By Orhan Coskun and Humeyra Pamuk
ANKARA (Reuters) - Prime Minister Tayyip Erdogan on Tuesday described a corruption investigation shaking his government as a "black stain on Turkey's democratic history" and a worse betrayal than any of the military coups of past decades.
Addressing members of his ruling AK Party in parliament, Erdogan said the corruption investigation was being driven by outside forces opposed to Turkey's assertive foreign policy and bent on damaging its economy ahead of elections this year.
Erdogan's supporters view the investigation as a plot to undermine him orchestrated by U.S.-based Turkish cleric Fethullah Gulen, a former ally whose network of followers is influential in the police and judiciary.
In an apparent bid to force the opposition's hand, Erdogan said he could drop a controversial bill to give government greater sway over the naming of judges and prosecutors if the opposition agreed instead to changes to the constitution on control of the judiciary.
The main opposition CHP, which argues the government's plans violate the constitution, said it would only negotiate if Erdogan withdrew the proposals first.
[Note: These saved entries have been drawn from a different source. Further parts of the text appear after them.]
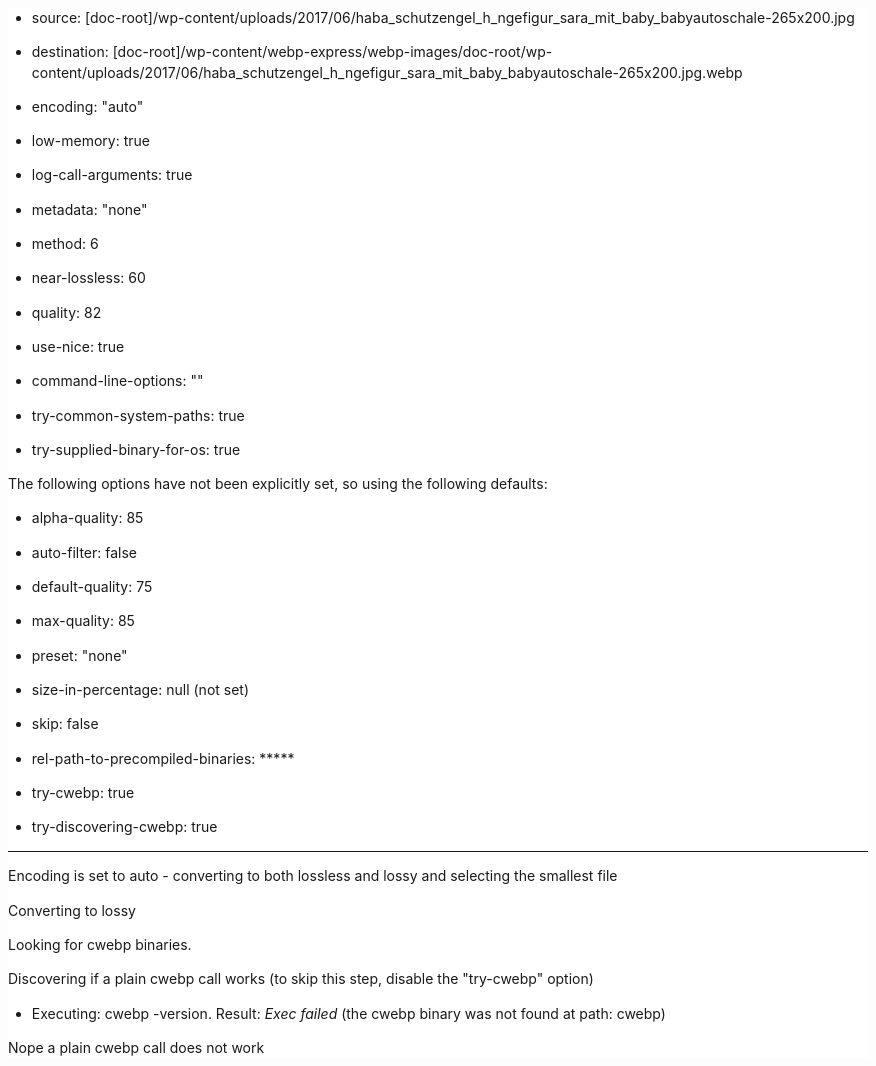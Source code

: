 - source: [doc-root]/wp-content/uploads/2017/06/haba_schutzengel_h_ngefigur_sara_mit_baby_babyautoschale-265x200.jpg

- destination: [doc-root]/wp-content/webp-express/webp-images/doc-root/wp-content/uploads/2017/06/haba_schutzengel_h_ngefigur_sara_mit_baby_babyautoschale-265x200.jpg.webp

- encoding: "auto"

- low-memory: true

- log-call-arguments: true

- metadata: "none"

- method: 6

- near-lossless: 60

- quality: 82

- use-nice: true

- command-line-options: ""

- try-common-system-paths: true

- try-supplied-binary-for-os: true


The following options have not been explicitly set, so using the following defaults:

- alpha-quality: 85

- auto-filter: false

- default-quality: 75

- max-quality: 85

- preset: "none"

- size-in-percentage: null (not set)

- skip: false

- rel-path-to-precompiled-binaries: *****

- try-cwebp: true

- try-discovering-cwebp: true

------------


Encoding is set to auto - converting to both lossless and lossy and selecting the smallest file


Converting to lossy

Looking for cwebp binaries.

Discovering if a plain cwebp call works (to skip this step, disable the "try-cwebp" option)

- Executing: cwebp -version. Result: *Exec failed* (the cwebp binary was not found at path: cwebp)

Nope a plain cwebp call does not work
A senior AK Party official said he was not optimistic of reaching a compromise.
The corruption scandal, one of the biggest challenges of Erdogan's 11-year rule, erupted on December 17 with the detention of dozens of people including businessmen close to the government and three cabinet ministers' sons.
Turkey has been held up by the United States and other Western allies as an example of a working Muslim democracy since Erdogan was first elected in 2002. But a crackdown on popular protests in June and Erdogan's reaction to the corruption scandal have raised doubts about his democratic credentials.
Erdogan has purged hundreds of police officers and sought tighter control over the courts, raising alarm in Western capitals and shaking investor confidence in what was long one of the world's fastest growing economies.
"December 17 is a black stain on Turkey's democratic history. It has surpassed all previous coup attempts and has been recorded as a betrayal to the state, democracy and the nation," Erdogan said to applause from his party members.
"This operation targeted our national foreign policy, our national will, our national intelligence agency," he said.
The army forced four governments from power in the second half of the 20th century but Erdogan moved soon after taking office to break its political influence, an achievement welcomed by many at home and abroad as a democratic breakthrough.
In what appeared to be part of the tit-for-tat targeting that has become a feature of the scandal, anti-terrorist police raided the offices of the Humanitarian Relief Foundation (IHH), the main agency through which Turkey channels aid to Syria, in a move the group said was a ploy to tarnish it.
The head of the police unit that raided the IHH offices was removed from his post hours later, local media said.
Turkey has maintained an open-door policy throughout the Syrian conflict, providing a lifeline to rebel-held areas by allowing humanitarian aid in, giving refugees a route out and letting the rebel Free Syrian Army organize on its soil.
But the rise of al Qaeda-linked groups such as Jabhat al-Nusra and the Islamic State of Iraq and the Levant (ISIL) in parts of northern Syria near the border has left Ankara open to accusations it is lending support to radical Islamists.
Trying to tame a judiciary he sees as under Gulen's influence, Erdogan said he could drop a draft bill which would hand the government more control over the High Council of Judges and Prosecutors (HSYK), which makes top judicial appointments, if the opposition agreed to the amendments to the constitution.
Erdogan's opponents view the draft bill as an effort by the government to stifle the corruption investigation and have said the proposed changes violate the constitution.
"We stand where we were last night ... First they have to withdraw the proposal and that would create a platform for a possible consensus," Faruk Logoglu, vice chairman of the main opposition CHP, told Reuters.
A deal could prove difficult to reach.
The constitutional amendment could involve splitting the HSYK into a separate council of judges, over which the justice minister would have direct control, and a council of prosecutors, overseen by the minister's undersecretary, a senior ruling party official said.
Members of the councils could be elected from various parties to reflect the make-up of parliament, he told Reuters.
President Abdullah Gul, seen as a more conciliatory figure than Erdogan, has discussed the issue with opposition leaders and held talks with the prime minister late on Monday at which he raised some objections to the draft, the official said.
But the official said those objections were largely technicalities which could easily be addressed, and insisted there was no question of the ruling party backing down.
"For us the current structure of the HSYK is unsustainable. We will change this through the constitution or through a law. There is no question of us taking a step back," he said.